We should be protecting our environment through innovation, through entrepreneurship and cooperation and encouragement.

This bill tries to cut carbon emissions through taxation and punishment, the heavy hand of big government and litigation. We should be creating jobs by encouraging entrepreneurship, competition, new technologies. Instead, this bill is going to cost countless working men and women their jobs.

This bill, as previously drafted -- in the original draft, which had 50 pages on light bulbs and two sentences on nuclear power; now that's changed somewhat -- but as analyzed a couple of weeks ago by the Public Utility Commission in Pennsylvania would have cost 66,000 jobs in Pennsylvania alone by 2020. Much of it is still applicable.

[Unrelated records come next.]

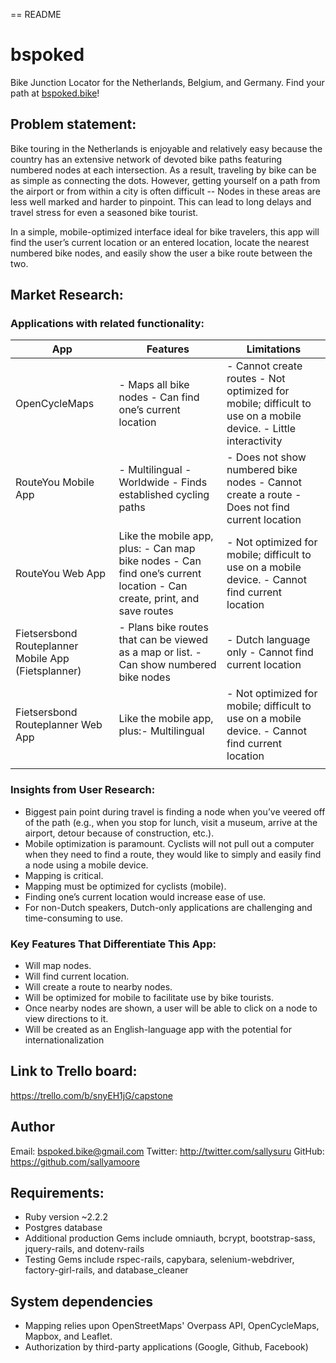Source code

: == README

# bspoked
Bike Junction Locator for the Netherlands, Belgium, and Germany.
Find your path at [bspoked.bike](https://www.bspoked.bike)!

## Problem statement:
Bike touring in the Netherlands is enjoyable and relatively easy because the country has an extensive network of devoted bike paths featuring numbered nodes at each intersection. As a result, traveling by bike can be as simple as connecting the dots. However, getting yourself on a path from the airport or from within a city is often difficult -- Nodes in these areas are less well marked and harder to pinpoint. This can lead to long delays and travel stress for even a seasoned bike tourist.

In a simple, mobile-optimized interface ideal for bike travelers, this app will find the user’s current location or an entered location, locate the nearest numbered bike nodes, and easily show the user a bike route between the two.

## Market Research:
### Applications with related functionality:

| App | Features  | Limitations |
|-----------------------------------------------------|--------------------------------------------------------------------------------------------------------------------------|-----------------------------------------------------------------------------------------------------------------|
| OpenCycleMaps | - Maps all bike nodes  - Can find one’s current location | - Cannot create routes  - Not optimized for mobile; difficult to use on a mobile device. - Little interactivity |
| RouteYou Mobile App | - Multilingual - Worldwide - Finds established cycling paths | - Does not show numbered bike nodes - Cannot create a route - Does not find current location |
| RouteYou Web App | Like the mobile app, plus:  - Can map bike nodes  - Can find one’s current location - Can create, print, and save routes | - Not optimized for mobile; difficult to use on a mobile device. - Cannot find current location |
| Fietsersbond Routeplanner Mobile App (Fietsplanner) | - Plans bike routes that can be viewed as a map or list. - Can show numbered bike nodes | - Dutch language only - Cannot find current location |
| Fietsersbond Routeplanner Web App | Like the mobile app, plus:- Multilingual | - Not optimized for mobile; difficult to use on a mobile device. - Cannot find current location |
|  |  |  |

### Insights from User Research:
- Biggest pain point during travel is finding a node when you’ve veered off of the path (e.g., when you stop for lunch, visit a museum, arrive at the airport, detour because of construction, etc.).
- Mobile optimization is paramount. Cyclists will not pull out a computer when they need to find a route, they would like to simply and easily find a node using a mobile device.
- Mapping is critical.
- Mapping must be optimized for cyclists (mobile).
- Finding one’s current location would increase ease of use.
- For non-Dutch speakers, Dutch-only applications are challenging and time-consuming to use.

### Key Features That Differentiate This App:
- Will map nodes.
- Will find current location.
- Will create a route to nearby nodes.
- Will be optimized for mobile to facilitate use by bike tourists.
- Once nearby nodes are shown, a user will be able to click on a node to view directions to it.
- Will be created as an English-language app with the potential for internationalization

## Link to Trello board:
https://trello.com/b/snyEH1jG/capstone

## Author
Email: bspoked.bike@gmail.com
Twitter: http://twitter.com/sallysuru
GitHub: https://github.com/sallyamoore

## Requirements:
* Ruby version ~2.2.2
* Postgres database
* Additional production Gems include omniauth, bcrypt, bootstrap-sass, jquery-rails, and dotenv-rails
* Testing Gems include rspec-rails, capybara, selenium-webdriver, factory-girl-rails, and database_cleaner  

## System dependencies
* Mapping relies upon OpenStreetMaps' Overpass API, OpenCycleMaps, Mapbox, and Leaflet.
* Authorization by third-party applications (Google, Github, Facebook)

I urge my colleagues to consider just how irresponsible it is to continue to support legislation that will cost so many jobs and do so much damage to our economy just as we are struggling to come out of one of the worst recessions in recent history. The American people will see this. They can see this. And they will be angry. It punishes everyone in America who uses energy. That is everyone in America.

Instead, we should be crafting policies that create incentives to bring online new nuclear power plants, hydrogen storage technology, more cost-effective wind and solar technology, smart grid technology, more efficient electricity transmissions and other innovations. We don't need to wash trillions of dollars of American taxpayer money through the federal bureaucracy in order to get a clean-energy economy.

The alternative to job-killing and big government cap and trade plans is to create incentives and let the market pick the winners.

I want to thank the witnesses for coming today. I look forward to hearing their testimony. I yield back.

REP. MARKEY: Great. Gentleman's time has expired.

The chair recognizes the gentleman from Texas, Mr. Green.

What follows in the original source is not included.